● SOURCE INFORMATION:

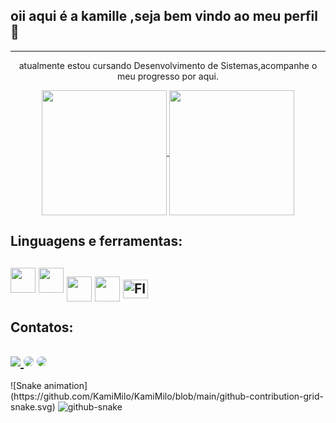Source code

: 
## oii aqui é a kamille ,seja bem vindo ao meu perfil🌠

---
 <div align="center">
<p>atualmente estou cursando Desenvolvimento de Sistemas,acompanhe o meu progresso por aqui. <p/>
<a href="https://github.com/anuraghazra/github-readme-stats">
  <img height=200 align="center" src="https://github-readme-stats.vercel.app/api?username=KamiMilo&show_icons=true&theme=radical" />
</a>
<a href="https://github.com/anuraghazra/convoychat">
  <img height=200 align="center" src="https://github-readme-stats.vercel.app/api/top-langs/?username=anuraghazra&layout=donut&theme=radical" />
</a>
</div>
<div>
 <h2 >Linguagens e ferramentas: <h2>
  
<img height=40 src="https://cdn.jsdelivr.net/gh/devicons/devicon/icons/html5/html5-original.svg" />
<img height=40 src="https://cdn.jsdelivr.net/gh/devicons/devicon/icons/css3/css3-original.svg" />          
<img align="center" height=40 src="https://cdn.jsdelivr.net/gh/devicons/devicon/icons/csharp/csharp-original.svg" />
<img align="center" height=40 src="https://cdn.jsdelivr.net/gh/devicons/devicon/icons/vscode/vscode-original.svg" />  
<img align="center" alt="FIGMA" height="30" width="40"src="https://cdn.jsdelivr.net/gh/devicons/devicon/icons/figma/figma-original.svg" />
</div>
   <div>
 <h2 >Contatos:<h2>
 <a href = "mailto:kamille.senai@gmail.com"><img src="https://img.shields.io/badge/-Gmail-%23333?style=for-the-badge&logo=gmail&logoColor=white" target="_blank"</a>
<a href="https://www.instagram.com/kamillemi7/" target="_blank"><img src="https://img.shields.io/badge/-Instagram-%23E4405F?style=for-the-badge&logo=instagram&logoColor=white" style="border-radius: 30px"></a>
   <a href="https://www.linkedin.com/in/kamille-milo-0a6155266" target="_blank"><img src="https://img.shields.io/badge/-LinkedIn-%230077B5?style=for-the-badge&logo=linkedin&logoColor=white" style="border-radius: 30px" target="_blank"></a> 
   </div>

<picture>
 ![Snake animation](https://github.com/KamiMilo/KamiMilo/blob/main/github-contribution-grid-snake.svg)
  <source media="(prefers-color-scheme: dark)" srcset="github-snake-dark.svg" />
  <source media="(prefers-color-scheme: light)" srcset="github-snake.svg" />
  <img alt="github-snake" src="github-snake.svg" />
</picture>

● TO DO: Output nothing but an exact retyping of the material, pictures excluded.

● SOLUTION BELOW:
Source code

: 
## oii aqui é a kamille ,seja bem vindo ao meu perfil🌠

---
 <div align="center">
<p>atualmente estou cursando Desenvolvimento de Sistemas,acompanhe o meu progresso por aqui. <p/>
<a href="https://github.com/anuraghazra/github-readme-stats">
  <img height=200 align="center" src="https://github-readme-stats.vercel.app/api?username=KamiMilo&show_icons=true&theme=radical" />
</a>
<a href="https://github.com/anuraghazra/convoychat">
  <img height=200 align="center" src="https://github-readme-stats.vercel.app/api/top-langs/?username=anuraghazra&layout=donut&theme=radical" />
</a>
</div>
<div>
 <h2 >Linguagens e ferramentas: <h2>
  
<img height=40 src="https://cdn.jsdelivr.net/gh/devicons/devicon/icons/html5/html5-original.svg" />
<img height=40 src="https://cdn.jsdelivr.net/gh/devicons/devicon/icons/css3/css3-original.svg" />          
<img align="center" height=40 src="https://cdn.jsdelivr.net/gh/devicons/devicon/icons/csharp/csharp-original.svg" />
<img align="center" height=40 src="https://cdn.jsdelivr.net/gh/devicons/devicon/icons/vscode/vscode-original.svg" />  
<img align="center" alt="FIGMA" height="30" width="40"src="https://cdn.jsdelivr.net/gh/devicons/devicon/icons/figma/figma-original.svg" />
</div>
   <div>
 <h2 >Contatos:<h2>
 <a href = "mailto:kamille.senai@gmail.com"><img src="https://img.shields.io/badge/-Gmail-%23333?style=for-the-badge&logo=gmail&logoColor=white" target="_blank"</a>
<a href="https://www.instagram.com/kamillemi7/" target="_blank"><img src="https://img.shields.io/badge/-Instagram-%23E4405F?style=for-the-badge&logo=instagram&logoColor=white" style="border-radius: 30px"></a>
   <a href="https://www.linkedin.com/in/kamille-milo-0a6155266" target="_blank"><img src="https://img.shields.io/badge/-LinkedIn-%230077B5?style=for-the-badge&logo=linkedin&logoColor=white" style="border-radius: 30px" target="_blank"></a> 
   </div>

<picture>
 ![Snake animation](https://github.com/KamiMilo/KamiMilo/blob/main/github-contribution-grid-snake.svg)
  <source media="(prefers-color-scheme: dark)" srcset="github-snake-dark.svg" />
  <source media="(prefers-color-scheme: light)" srcset="github-snake.svg" />
  <img alt="github-snake" src="github-snake.svg" />
</picture>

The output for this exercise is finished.